保育園の散歩ルートに都内初「キッズゾーン」 港区が約20カ所の路面に塗装

宮本隆康 (2020年12月29日付 東京新聞朝刊)
子育て世代がつながる

港区が設置予定のキッズゾーンの塗装=区提供

 東京都港区は本年度中に、保育園の散歩などの安全を確保するため、一部の道路をドライバーに注意を呼びかける「キッズゾーン」に設定する。小学生の通学路のスクールゾーンと同様に、路面を塗装して明示する。港区によると、設定は都内初になるという。

大津の16人死傷事故がきっかけ

 滋賀県大津市で2019年5月、散歩中の保育園児の列に乗用車が突っ込み16人が死傷した事故を受け、厚生労働省は自治体に対し、キッズゾーン設定を検討するよう求めている。

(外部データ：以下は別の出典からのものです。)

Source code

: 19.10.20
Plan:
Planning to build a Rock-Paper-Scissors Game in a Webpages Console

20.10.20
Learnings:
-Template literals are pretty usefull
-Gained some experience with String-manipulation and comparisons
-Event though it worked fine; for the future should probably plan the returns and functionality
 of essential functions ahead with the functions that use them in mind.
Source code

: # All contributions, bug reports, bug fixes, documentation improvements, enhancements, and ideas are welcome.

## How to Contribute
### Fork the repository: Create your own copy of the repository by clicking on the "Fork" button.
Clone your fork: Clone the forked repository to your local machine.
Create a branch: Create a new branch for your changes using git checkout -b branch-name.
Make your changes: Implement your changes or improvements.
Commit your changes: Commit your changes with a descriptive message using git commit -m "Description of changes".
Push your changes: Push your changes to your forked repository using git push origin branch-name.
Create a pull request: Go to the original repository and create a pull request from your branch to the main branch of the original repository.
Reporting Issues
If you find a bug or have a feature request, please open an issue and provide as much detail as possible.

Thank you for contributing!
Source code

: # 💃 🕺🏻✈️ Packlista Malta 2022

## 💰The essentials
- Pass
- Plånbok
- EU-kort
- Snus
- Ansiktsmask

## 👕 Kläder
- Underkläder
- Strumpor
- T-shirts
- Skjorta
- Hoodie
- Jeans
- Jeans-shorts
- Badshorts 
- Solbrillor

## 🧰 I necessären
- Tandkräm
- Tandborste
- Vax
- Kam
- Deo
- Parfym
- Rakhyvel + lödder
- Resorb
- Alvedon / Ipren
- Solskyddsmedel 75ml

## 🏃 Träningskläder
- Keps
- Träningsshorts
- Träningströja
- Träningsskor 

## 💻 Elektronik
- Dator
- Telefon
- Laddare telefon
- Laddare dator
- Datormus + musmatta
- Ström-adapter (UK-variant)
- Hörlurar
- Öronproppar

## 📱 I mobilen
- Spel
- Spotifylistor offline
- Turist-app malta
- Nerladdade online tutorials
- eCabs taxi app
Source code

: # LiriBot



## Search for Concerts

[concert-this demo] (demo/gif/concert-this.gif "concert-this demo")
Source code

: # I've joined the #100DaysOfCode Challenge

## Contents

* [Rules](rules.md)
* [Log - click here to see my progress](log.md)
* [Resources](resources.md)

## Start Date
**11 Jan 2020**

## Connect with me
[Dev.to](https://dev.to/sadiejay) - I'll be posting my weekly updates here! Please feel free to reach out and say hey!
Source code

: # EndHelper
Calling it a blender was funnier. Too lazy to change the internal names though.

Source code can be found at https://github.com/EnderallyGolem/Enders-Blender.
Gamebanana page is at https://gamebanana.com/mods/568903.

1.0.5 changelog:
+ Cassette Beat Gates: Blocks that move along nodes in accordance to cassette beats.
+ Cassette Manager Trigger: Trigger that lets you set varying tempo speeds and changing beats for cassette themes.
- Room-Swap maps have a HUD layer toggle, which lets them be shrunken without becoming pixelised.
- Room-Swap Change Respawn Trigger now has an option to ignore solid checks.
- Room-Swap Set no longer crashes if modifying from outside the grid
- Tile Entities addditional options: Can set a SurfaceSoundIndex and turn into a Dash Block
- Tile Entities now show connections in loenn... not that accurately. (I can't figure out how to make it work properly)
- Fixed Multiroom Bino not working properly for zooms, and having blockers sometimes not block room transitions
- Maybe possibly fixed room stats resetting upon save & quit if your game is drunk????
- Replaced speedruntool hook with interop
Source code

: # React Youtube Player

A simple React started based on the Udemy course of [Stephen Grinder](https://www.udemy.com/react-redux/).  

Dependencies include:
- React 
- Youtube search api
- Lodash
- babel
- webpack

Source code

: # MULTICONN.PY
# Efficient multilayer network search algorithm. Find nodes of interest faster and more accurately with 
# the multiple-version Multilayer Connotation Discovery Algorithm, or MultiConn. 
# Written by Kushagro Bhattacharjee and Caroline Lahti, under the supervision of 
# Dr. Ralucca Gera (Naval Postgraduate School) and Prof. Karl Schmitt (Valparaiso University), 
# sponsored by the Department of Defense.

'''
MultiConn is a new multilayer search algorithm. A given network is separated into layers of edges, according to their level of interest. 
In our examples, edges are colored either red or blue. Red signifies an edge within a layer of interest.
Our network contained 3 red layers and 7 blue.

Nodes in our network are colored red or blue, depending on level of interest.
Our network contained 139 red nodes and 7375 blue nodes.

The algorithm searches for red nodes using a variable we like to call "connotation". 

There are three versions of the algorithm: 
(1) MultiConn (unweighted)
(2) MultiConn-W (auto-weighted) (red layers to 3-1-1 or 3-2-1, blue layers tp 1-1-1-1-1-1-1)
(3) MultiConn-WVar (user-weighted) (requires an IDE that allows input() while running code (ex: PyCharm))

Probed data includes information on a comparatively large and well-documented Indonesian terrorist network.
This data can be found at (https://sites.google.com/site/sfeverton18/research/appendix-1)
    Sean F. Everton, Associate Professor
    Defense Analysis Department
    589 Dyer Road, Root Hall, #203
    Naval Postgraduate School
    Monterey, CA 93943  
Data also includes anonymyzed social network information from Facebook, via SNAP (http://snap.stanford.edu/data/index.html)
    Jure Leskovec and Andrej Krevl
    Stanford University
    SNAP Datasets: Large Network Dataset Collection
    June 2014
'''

 港区によると、区内では保育施設に広場を確保するのが難しいため、敷地を出て公園などへ歩く機会が多いという。キッズゾーンは保育施設周辺や、利用する公園へのルートなどを想定。車道と歩道が分離されていなかったり、見通しが悪かったりする道路で設定する。

 地元警察と協議後、約20カ所を決め、3月までに緑地に白色で「キッズゾーン」の文字を塗装する。事業費は約2500万円。